[Rendered images with source text]
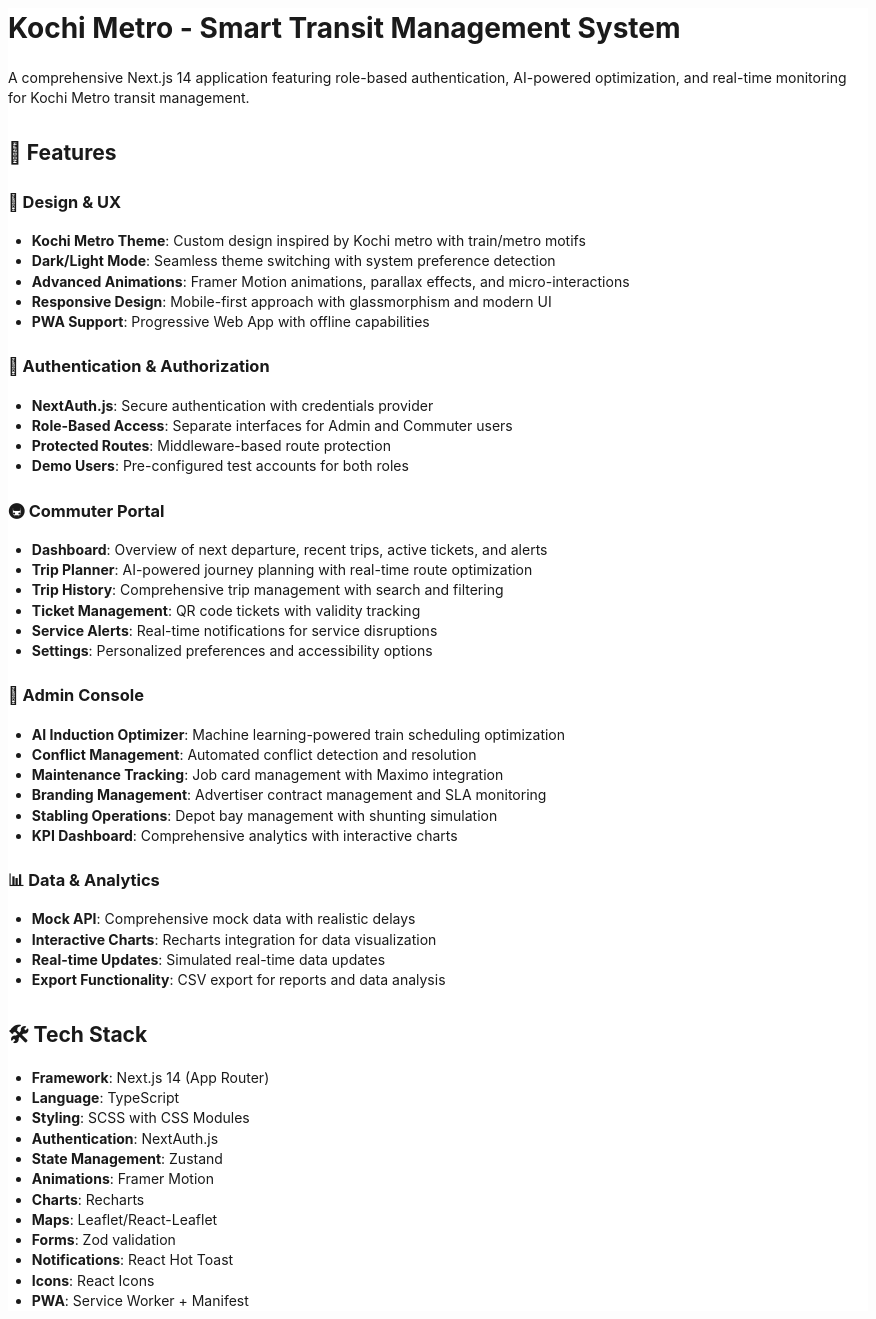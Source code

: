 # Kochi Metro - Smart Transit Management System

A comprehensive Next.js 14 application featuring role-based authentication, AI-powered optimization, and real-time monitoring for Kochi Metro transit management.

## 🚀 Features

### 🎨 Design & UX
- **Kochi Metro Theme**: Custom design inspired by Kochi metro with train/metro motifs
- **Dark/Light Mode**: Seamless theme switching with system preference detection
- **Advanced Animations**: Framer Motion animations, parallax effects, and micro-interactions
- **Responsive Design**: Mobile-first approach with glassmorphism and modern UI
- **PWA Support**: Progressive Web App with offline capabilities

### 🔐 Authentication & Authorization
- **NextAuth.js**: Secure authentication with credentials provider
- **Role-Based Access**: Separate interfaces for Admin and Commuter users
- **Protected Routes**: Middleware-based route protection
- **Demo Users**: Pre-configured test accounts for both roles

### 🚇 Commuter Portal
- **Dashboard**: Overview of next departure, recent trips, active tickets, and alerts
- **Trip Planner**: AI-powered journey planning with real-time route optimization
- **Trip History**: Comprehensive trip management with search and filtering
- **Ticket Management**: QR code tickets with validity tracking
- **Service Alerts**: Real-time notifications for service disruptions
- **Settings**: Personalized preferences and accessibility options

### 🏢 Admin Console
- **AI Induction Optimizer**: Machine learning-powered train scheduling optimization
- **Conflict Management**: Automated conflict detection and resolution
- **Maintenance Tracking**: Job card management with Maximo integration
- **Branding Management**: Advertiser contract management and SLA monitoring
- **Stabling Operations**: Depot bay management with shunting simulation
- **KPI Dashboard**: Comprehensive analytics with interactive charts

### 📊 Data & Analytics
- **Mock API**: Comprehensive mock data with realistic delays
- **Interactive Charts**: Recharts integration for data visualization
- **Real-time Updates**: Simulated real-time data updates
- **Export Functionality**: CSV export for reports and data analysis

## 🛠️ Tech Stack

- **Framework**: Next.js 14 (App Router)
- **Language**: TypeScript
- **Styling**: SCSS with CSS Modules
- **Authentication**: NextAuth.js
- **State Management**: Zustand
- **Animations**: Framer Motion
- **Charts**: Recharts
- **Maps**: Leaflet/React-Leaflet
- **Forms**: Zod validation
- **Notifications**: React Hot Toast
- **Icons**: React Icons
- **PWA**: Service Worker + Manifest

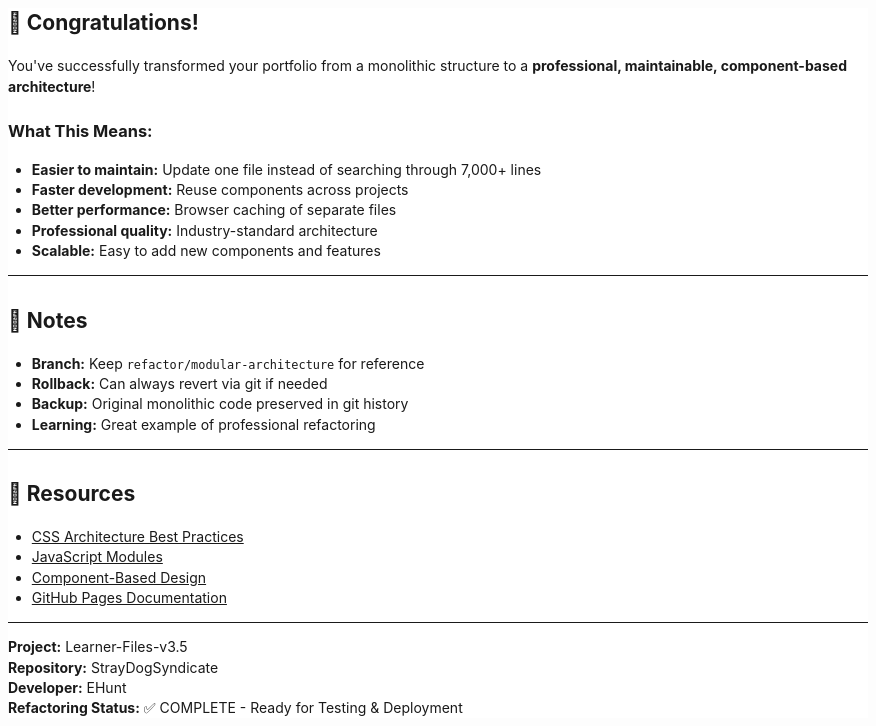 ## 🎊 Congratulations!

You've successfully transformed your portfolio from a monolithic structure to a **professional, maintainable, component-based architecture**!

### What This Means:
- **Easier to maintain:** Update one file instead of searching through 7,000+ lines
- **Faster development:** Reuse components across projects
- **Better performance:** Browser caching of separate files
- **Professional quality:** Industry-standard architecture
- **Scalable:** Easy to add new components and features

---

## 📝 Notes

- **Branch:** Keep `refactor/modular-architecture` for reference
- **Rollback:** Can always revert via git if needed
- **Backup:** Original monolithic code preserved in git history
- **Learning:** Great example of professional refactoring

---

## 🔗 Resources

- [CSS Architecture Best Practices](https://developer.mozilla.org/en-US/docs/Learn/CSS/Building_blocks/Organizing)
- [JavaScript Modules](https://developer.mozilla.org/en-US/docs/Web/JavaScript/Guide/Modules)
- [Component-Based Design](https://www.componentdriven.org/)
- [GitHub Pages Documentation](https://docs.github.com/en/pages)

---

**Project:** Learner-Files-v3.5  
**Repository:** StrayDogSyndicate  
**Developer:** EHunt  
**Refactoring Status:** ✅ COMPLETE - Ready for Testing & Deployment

● **Required action**
Reproduce, word for word and in full, only the lines above that start at the line with "- **Scalable:** Easy" and run through the line with "- [CSS Architecture", both ends included.

● **Result of the exercise**
- **Scalable:** Easy to add new components and features

---

## 📝 Notes

- **Branch:** Keep `refactor/modular-architecture` for reference
- **Rollback:** Can always revert via git if needed
- **Backup:** Original monolithic code preserved in git history
- **Learning:** Great example of professional refactoring

---

## 🔗 Resources

- [CSS Architecture Best Practices](https://developer.mozilla.org/en-US/docs/Learn/CSS/Building_blocks/Organizing)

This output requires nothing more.